Dataset extract:
------------

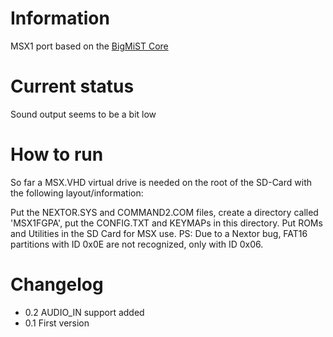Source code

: # Information
MSX1 port based on the [BigMiST Core](https://github.com/BigMist/msx1fpga)
# Current status
Sound output seems to be a bit low
# How to run
So far a MSX.VHD virtual drive is needed on the root of the SD-Card with the following layout/information:

Put the NEXTOR.SYS and COMMAND2.COM files, create a directory called 'MSX1FGPA', put the CONFIG.TXT and KEYMAPs in this directory. Put ROMs and Utilities in the SD Card for MSX use. PS: Due to a Nextor bug, FAT16 partitions with ID 0x0E are not recognized, only with ID 0x06.
# Changelog
- 0.2 AUDIO_IN support added
- 0.1 First version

------------

Problem:
Every entry above, pictures excluded, needs to be duplicated exactly.

Task result:
Source code

: # Information
MSX1 port based on the [BigMiST Core](https://github.com/BigMist/msx1fpga)
# Current status
Sound output seems to be a bit low
# How to run
So far a MSX.VHD virtual drive is needed on the root of the SD-Card with the following layout/information:

Put the NEXTOR.SYS and COMMAND2.COM files, create a directory called 'MSX1FGPA', put the CONFIG.TXT and KEYMAPs in this directory. Put ROMs and Utilities in the SD Card for MSX use. PS: Due to a Nextor bug, FAT16 partitions with ID 0x0E are not recognized, only with ID 0x06.
# Changelog
- 0.2 AUDIO_IN support added
- 0.1 First version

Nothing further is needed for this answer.